UNCA’s class of 2009 had many impressive bragging points, the most recent of which are two Fulbright Scholars in the same year. These outstanding students will use the prestigious awards for postgraduate study and travel in Korea and England. Classics major Megan Miller (pictured on left) will continue her studies at Oxford University (England), where she also has received the prestigious Pearson Prize for graduate study. Political Science and Sociology double major Emily Zucchino (pictured on right) will teach English in Korea on a Fulbright English Teaching Assistantship (ETA).
Before winning the Fulbright Award, Miller, of Tryon, learned she had won the $27,000 Lionel Pearson Prize to pursue a doctorate in classical languages and literature at Oxford University, besting four finalists from Ivy League schools. A first-generation college graduate, she attributes her love of classics to a Latin teacher at Polk County High School who piqued her interest in the subject, and to UNC Asheville faculty mentors who provided undergraduate research opportunities.

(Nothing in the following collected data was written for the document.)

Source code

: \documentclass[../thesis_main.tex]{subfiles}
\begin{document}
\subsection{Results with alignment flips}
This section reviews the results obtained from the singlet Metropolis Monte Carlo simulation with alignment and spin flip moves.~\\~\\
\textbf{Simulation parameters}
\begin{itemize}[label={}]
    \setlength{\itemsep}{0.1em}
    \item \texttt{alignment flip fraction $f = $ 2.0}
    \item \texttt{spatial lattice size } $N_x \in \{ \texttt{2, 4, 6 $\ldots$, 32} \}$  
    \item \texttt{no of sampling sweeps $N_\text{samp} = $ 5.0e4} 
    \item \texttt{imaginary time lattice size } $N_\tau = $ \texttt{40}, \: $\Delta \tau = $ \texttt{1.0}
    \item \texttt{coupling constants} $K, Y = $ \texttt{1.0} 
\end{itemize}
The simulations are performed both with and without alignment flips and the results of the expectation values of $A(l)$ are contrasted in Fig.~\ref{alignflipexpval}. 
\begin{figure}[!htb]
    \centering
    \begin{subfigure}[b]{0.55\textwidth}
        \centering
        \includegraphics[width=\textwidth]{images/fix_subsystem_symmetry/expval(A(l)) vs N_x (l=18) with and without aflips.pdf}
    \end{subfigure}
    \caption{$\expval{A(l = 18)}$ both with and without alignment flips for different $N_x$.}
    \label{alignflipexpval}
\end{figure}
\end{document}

Miller believes her studies have given her a solid background that most Classics undergraduates would envy. Her experiences at UNC Asheville range from attending professional meetings and workshops in Latin paleography (the analysis of handwritten manuscripts), presenting research at high-level conferences and receiving funding for summer Undergraduate Research.
Miller says her high school counselors pointed her to UNC Asheville for the small, focused, liberal arts experience, where she could pursue the classics and diversity issues, interests she developed as a foreign exchange student in Thailand while in high school. “I learned so much about other people and what it is to be a global citizen and an American. We talk a lot about diversity, but it was exhilarating to be the only person who looked like me for miles.”
Zucchino, who grew up in the Philadelphia area, knew she wanted an international experience after graduation. “The Fulbright ETA grant in South Korea stood out to me because of the age of the children I would be teaching, the opportunity to stay with a Korean family rather than live in a dorm, and get involved in a community,” Zucchino says.
After intensive language and teacher training this summer, she’ll be assigned to teach English to elementary school children, drawing on her experience as preschool teacher, elementary school tutor and UNC Asheville Writing Center consultant.
“I hope to lay a foundation for learning the English language that the children can keep with them as they continue their education after I am gone,” she says. Well traveled in Europe and South America, she plans to introduce American culture to Korean youngsters and acquaintances through photographs and postcards from home, as well as Western multimedia programs and food. “I hope that my time spent in Korea serves as a springboard for my future.”
After participating in UNC Asheville’s first international service-learning trip to Honduras in 2006, her vision for a future in international relations crystallized. She sees herself completing graduate school and launching a foreign service career with the U.S. Department of State.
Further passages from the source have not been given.